- 1954 Theatrical Poster
- Directed by: Andrew Marton
- Written by: Allen Rivkin
- Produced by: Henry Berman
- Starring: Ronald Reagan; Steve Forrest; Dewey Martin; Oskar Homolka;
- Cinematography: Robert Planck
- Edited by: James Newcom
- Music by: Jeff Alexander (Uncredited)
- Production company: Metro-Goldwyn-Mayer
- Distributed by: Loews, Inc.
- Release date: May 4, 1954;
- Running time: 81 minutes
- Country: United States
- Language: English
- Budget: $569,000
- Box office: $1,077,000

= Prisoner of War (1954 film) =

1954 film

Prisoner of War is a 1954 American war–drama film directed by Andrew Marton and starring Ronald Reagan, Steve Forrest, Dewey Martin and Oskar Homolka.

==Plot==

An American officer volunteers to be captured in order to investigate claims of torture against American POWs in North Korean camps during the Korean War.

==Cast==
- Ronald Reagan as Webb Sloane
- Steve Forrest as Cpl. Joseph Robert Stanton
- Dewey Martin as Jesse Treadman
- Oskar Homolka as Col. Nikita I. Biroshilov (as Oscar Homolka)
- Robert Horton as Francis Aloysius Belney
- Paul Stewart as Capt. Jack Hodges
- Harry Morgan as Maj. O.D. Halle (as Henry Morgan)
- Stephen Bekassy as Lt. Georgi M. Robovnik
- Leonard Strong as Col. Kim Doo Yi
- Darryl Hickman as Merton Tollivar
- Weaver Levy as Red Guard
- Rollin Moriyama as Capt. Lang Hyun Choi
- Ike Jones as Benjamin Julesberg
- Clarence Lung as MVD officer
- Jerry Paris as Axel Horstrom
- John Lupton as Lt. Peter Reilly
- Ralph Ahn as Red Guard
- Peter Hansen as Capt. Fred Osborne
- Strother Martin as Man on Crutches
- Gordon Mitchell as Bit Role
- Dick Sargent as Lt. Leonard Lee
- Stuart Whitman as Captain (uncredited)
- Jastin Ardiente as Captain

==Production notes==
Release of the film created a minor controversy. The U.S. Army had assisted production and made edits in the script, but approval was abruptly reversed on the eve of release. The depiction of mistreatment and torture of prisoners of war complicated the courts martial of POW collaborators that were proceeding at the time.
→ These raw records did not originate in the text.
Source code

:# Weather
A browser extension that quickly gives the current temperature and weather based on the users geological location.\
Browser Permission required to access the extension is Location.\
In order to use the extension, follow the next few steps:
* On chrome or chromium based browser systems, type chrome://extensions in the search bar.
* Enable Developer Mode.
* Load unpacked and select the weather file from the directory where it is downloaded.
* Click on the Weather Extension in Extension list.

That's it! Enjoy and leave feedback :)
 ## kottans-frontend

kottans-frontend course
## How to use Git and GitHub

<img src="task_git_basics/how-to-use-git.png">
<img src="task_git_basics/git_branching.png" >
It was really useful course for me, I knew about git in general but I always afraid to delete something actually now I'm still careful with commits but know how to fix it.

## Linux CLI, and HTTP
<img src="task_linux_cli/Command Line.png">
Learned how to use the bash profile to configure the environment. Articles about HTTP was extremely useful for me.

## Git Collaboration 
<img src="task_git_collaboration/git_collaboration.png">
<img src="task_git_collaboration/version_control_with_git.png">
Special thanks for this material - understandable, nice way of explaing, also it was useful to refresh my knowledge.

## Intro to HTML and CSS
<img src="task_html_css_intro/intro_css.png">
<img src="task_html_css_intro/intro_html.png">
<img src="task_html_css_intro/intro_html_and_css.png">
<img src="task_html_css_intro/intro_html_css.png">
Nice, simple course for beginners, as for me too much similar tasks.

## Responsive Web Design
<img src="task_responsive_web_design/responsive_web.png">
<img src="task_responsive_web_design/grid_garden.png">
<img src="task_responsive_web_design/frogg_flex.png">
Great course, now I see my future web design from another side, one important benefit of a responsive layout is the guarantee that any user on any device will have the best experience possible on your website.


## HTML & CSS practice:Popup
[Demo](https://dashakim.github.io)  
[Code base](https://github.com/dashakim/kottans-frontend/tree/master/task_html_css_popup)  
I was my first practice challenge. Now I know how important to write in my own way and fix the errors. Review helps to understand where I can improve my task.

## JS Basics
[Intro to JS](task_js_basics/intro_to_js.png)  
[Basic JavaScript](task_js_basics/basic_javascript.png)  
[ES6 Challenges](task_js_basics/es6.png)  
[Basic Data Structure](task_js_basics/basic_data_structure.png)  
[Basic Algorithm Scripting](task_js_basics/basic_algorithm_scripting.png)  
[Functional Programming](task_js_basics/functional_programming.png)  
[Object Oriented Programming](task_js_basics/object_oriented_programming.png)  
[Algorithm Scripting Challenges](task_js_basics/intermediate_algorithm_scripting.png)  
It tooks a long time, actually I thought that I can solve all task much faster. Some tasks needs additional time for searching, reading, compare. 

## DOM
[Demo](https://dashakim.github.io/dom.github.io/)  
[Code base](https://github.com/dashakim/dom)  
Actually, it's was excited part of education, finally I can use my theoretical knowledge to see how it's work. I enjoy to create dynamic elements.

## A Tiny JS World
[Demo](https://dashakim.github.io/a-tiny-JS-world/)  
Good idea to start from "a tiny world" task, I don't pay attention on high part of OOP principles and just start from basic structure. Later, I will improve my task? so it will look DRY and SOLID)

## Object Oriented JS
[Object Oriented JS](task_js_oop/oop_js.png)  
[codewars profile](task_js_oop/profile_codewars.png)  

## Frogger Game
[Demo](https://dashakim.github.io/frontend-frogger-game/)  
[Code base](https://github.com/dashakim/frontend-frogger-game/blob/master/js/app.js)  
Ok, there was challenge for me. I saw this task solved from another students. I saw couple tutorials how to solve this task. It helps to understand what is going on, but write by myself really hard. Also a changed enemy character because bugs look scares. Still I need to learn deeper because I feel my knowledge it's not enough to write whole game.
The brainwashing and abuse of American prisoners of war during the Korean War was also dramatized in P.O.W. (1953), The Bamboo Prison (1954), and The Manchurian Candidate (1962, starring Frank Sinatra).

==Reception==
According to MGM records the film made $785,000 in the US and Canada and $292,000 elsewhere, resulting in a profit of $111,000.

===Historical accuracy===
Author Robert J. Lentz of the book Korean War Filmography: 91 English Language Features through 2000 states that the film was "undeniably overstated".